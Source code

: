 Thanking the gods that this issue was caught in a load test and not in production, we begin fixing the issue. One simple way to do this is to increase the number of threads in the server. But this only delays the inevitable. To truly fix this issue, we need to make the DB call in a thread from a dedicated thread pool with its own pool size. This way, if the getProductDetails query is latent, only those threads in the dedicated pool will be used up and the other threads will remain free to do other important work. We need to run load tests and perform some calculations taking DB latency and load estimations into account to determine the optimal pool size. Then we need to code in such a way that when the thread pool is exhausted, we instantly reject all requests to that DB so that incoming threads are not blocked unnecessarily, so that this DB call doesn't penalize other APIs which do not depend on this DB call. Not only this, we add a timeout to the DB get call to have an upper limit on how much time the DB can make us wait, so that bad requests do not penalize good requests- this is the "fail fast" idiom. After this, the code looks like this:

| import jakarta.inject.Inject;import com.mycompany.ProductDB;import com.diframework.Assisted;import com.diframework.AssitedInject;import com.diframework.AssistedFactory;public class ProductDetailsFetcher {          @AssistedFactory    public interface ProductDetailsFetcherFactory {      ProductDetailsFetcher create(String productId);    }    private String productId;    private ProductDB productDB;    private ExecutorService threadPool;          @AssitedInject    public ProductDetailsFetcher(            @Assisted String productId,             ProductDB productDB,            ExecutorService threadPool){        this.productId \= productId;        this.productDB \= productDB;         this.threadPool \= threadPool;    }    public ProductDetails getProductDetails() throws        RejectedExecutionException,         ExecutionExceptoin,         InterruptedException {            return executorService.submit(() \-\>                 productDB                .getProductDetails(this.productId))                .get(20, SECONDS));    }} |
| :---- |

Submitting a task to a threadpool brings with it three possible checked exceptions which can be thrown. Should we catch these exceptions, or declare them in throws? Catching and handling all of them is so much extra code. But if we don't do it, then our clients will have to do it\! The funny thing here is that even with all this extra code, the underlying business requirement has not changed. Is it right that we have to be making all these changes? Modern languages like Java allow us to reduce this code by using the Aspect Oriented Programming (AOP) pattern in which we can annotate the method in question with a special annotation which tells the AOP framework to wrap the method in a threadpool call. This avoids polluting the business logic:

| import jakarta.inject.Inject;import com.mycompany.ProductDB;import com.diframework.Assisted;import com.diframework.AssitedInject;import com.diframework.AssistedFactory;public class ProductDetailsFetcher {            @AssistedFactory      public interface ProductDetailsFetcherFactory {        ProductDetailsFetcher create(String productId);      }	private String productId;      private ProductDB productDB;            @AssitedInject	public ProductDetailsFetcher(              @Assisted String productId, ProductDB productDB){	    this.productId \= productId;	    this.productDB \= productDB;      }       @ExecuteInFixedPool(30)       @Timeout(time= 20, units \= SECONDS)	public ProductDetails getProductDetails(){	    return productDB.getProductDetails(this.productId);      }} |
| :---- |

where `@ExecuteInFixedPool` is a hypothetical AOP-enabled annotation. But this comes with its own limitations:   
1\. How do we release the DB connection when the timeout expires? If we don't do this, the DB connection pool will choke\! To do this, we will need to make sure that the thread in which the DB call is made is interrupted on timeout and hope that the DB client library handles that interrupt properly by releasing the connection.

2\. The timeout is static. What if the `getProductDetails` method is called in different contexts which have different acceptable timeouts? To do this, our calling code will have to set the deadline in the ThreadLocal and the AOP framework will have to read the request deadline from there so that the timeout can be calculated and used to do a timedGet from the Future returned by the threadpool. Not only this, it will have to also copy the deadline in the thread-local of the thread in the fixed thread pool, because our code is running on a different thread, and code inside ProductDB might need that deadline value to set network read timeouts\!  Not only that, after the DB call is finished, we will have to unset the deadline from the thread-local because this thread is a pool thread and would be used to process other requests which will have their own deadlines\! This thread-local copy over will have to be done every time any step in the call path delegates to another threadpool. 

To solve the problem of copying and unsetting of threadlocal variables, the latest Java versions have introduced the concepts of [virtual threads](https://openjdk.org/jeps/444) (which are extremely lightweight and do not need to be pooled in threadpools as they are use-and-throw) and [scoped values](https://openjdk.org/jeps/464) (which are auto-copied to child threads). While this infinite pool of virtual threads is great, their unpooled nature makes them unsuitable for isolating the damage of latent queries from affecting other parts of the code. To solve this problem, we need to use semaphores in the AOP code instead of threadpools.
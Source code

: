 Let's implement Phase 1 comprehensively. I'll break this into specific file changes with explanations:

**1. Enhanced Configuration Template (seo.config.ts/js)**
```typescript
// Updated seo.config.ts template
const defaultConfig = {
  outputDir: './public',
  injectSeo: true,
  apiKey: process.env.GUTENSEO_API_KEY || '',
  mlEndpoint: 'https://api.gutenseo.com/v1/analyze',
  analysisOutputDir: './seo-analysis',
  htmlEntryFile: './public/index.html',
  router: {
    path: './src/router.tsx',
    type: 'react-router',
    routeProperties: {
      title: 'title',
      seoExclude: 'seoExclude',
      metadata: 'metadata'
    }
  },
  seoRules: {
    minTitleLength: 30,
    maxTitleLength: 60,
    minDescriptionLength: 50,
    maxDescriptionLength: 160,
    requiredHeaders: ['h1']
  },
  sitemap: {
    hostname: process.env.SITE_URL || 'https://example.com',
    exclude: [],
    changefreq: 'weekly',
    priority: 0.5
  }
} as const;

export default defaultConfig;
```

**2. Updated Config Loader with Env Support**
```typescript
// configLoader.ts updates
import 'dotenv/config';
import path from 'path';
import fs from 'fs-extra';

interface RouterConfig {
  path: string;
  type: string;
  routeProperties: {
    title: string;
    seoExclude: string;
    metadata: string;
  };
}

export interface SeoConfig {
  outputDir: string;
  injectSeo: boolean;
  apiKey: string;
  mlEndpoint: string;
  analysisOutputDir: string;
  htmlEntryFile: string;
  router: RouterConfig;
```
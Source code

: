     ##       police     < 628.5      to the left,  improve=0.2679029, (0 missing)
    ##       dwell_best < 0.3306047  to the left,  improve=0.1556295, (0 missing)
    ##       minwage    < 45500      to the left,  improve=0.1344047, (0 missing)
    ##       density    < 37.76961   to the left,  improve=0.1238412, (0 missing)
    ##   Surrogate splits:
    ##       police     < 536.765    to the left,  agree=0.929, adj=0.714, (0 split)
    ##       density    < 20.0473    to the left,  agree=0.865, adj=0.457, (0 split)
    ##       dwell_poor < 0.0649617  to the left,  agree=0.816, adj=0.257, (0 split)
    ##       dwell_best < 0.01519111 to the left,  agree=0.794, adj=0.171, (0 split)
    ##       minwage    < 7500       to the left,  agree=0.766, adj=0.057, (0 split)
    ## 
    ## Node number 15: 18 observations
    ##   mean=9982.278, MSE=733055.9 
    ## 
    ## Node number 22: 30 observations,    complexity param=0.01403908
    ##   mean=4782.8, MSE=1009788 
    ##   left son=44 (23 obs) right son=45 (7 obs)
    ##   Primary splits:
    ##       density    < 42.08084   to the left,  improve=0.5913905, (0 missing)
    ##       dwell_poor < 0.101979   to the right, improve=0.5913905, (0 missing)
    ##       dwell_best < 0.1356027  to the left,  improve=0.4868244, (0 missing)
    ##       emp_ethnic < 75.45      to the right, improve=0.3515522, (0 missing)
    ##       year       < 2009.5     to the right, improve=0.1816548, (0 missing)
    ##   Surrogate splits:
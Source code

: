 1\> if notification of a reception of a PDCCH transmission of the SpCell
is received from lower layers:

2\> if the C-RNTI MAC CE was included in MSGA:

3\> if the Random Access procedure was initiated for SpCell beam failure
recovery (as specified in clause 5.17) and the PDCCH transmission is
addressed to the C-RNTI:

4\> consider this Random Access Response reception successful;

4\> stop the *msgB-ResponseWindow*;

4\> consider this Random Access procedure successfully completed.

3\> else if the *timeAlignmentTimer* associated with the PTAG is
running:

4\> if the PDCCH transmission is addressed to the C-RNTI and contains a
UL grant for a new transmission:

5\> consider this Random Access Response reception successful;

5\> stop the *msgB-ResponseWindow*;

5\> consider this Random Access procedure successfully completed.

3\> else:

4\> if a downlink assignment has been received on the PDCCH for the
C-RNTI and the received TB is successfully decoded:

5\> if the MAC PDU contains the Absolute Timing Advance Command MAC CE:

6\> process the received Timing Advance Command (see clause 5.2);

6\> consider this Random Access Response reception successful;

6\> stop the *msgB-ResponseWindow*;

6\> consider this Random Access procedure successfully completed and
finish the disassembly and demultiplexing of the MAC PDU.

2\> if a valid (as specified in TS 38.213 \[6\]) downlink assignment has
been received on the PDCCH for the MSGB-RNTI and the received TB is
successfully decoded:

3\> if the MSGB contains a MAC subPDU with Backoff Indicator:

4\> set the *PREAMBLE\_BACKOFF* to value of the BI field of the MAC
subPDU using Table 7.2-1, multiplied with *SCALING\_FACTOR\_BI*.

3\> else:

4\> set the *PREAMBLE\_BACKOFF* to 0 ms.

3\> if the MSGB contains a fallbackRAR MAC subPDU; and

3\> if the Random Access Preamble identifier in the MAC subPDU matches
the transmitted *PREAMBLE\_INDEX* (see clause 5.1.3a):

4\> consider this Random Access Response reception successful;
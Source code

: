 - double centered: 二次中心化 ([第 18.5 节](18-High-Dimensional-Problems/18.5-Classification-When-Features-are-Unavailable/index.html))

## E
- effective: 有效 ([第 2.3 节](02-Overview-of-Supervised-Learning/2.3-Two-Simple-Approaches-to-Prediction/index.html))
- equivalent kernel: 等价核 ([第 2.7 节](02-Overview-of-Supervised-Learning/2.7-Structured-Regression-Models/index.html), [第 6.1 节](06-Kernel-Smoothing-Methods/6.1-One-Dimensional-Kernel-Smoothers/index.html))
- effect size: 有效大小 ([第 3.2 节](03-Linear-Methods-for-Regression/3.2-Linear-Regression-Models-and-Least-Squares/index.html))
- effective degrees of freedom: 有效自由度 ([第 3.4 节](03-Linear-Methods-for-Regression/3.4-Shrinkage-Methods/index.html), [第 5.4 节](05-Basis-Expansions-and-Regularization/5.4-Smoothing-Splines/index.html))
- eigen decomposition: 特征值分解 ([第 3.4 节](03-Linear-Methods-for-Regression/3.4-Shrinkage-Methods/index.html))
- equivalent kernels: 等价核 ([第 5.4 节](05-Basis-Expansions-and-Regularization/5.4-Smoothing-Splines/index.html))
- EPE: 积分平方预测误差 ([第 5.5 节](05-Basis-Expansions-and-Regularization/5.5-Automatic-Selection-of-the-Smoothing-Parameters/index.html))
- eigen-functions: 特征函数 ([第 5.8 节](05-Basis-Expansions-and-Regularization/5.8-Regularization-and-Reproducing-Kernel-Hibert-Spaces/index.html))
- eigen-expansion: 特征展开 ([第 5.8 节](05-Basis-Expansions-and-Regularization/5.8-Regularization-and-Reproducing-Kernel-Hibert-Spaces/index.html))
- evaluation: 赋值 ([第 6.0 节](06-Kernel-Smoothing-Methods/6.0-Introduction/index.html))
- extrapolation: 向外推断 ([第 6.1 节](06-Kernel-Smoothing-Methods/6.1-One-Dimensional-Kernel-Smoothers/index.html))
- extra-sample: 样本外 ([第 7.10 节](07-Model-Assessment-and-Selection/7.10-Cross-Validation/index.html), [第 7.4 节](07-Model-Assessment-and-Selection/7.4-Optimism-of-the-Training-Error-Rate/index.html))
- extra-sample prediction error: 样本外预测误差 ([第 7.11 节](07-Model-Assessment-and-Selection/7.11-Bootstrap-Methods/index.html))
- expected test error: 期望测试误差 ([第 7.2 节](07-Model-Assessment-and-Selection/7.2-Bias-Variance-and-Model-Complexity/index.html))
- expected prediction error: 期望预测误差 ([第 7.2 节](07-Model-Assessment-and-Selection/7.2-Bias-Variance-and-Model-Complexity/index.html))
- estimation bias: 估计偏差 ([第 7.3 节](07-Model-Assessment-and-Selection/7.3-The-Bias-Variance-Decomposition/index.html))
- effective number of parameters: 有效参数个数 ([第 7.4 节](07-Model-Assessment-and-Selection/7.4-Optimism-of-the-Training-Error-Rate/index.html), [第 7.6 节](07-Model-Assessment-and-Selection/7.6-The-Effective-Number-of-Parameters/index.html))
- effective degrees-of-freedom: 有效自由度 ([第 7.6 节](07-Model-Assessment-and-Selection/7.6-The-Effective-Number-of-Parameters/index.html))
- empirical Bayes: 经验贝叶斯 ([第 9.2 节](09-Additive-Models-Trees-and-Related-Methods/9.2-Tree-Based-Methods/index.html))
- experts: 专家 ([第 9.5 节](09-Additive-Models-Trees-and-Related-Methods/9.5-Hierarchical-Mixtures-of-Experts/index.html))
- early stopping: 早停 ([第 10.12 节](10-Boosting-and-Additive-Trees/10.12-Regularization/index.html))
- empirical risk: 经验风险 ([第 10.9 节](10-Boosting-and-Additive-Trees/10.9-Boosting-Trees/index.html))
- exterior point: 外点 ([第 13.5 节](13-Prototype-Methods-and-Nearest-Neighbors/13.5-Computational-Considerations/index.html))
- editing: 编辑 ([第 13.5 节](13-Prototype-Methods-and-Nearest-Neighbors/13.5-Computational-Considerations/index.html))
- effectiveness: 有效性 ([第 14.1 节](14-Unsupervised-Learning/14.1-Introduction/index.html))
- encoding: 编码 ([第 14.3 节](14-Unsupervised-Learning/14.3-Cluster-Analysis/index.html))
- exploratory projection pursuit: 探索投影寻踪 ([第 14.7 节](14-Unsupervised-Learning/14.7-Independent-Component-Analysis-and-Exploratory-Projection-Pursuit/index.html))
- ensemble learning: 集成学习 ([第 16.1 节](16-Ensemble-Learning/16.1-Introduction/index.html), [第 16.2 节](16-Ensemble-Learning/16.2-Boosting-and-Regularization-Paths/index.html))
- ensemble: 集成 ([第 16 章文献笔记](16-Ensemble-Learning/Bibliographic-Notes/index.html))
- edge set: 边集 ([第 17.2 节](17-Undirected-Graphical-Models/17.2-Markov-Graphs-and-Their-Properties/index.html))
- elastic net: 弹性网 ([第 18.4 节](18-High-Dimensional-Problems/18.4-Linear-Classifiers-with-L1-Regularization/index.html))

- - -

# What this task involves:
From the records above, print only the lines between the one holding "3\> if the Random Access procedure" and the one holding "5\> consider this Random Access Response", inclusive, exactly as they stand.

# Response box:
3\> if the Random Access procedure was initiated for SpCell beam failure
recovery (as specified in clause 5.17) and the PDCCH transmission is
addressed to the C-RNTI:

4\> consider this Random Access Response reception successful;

4\> stop the *msgB-ResponseWindow*;

4\> consider this Random Access procedure successfully completed.

3\> else if the *timeAlignmentTimer* associated with the PTAG is
running:

4\> if the PDCCH transmission is addressed to the C-RNTI and contains a
UL grant for a new transmission:

5\> consider this Random Access Response reception successful;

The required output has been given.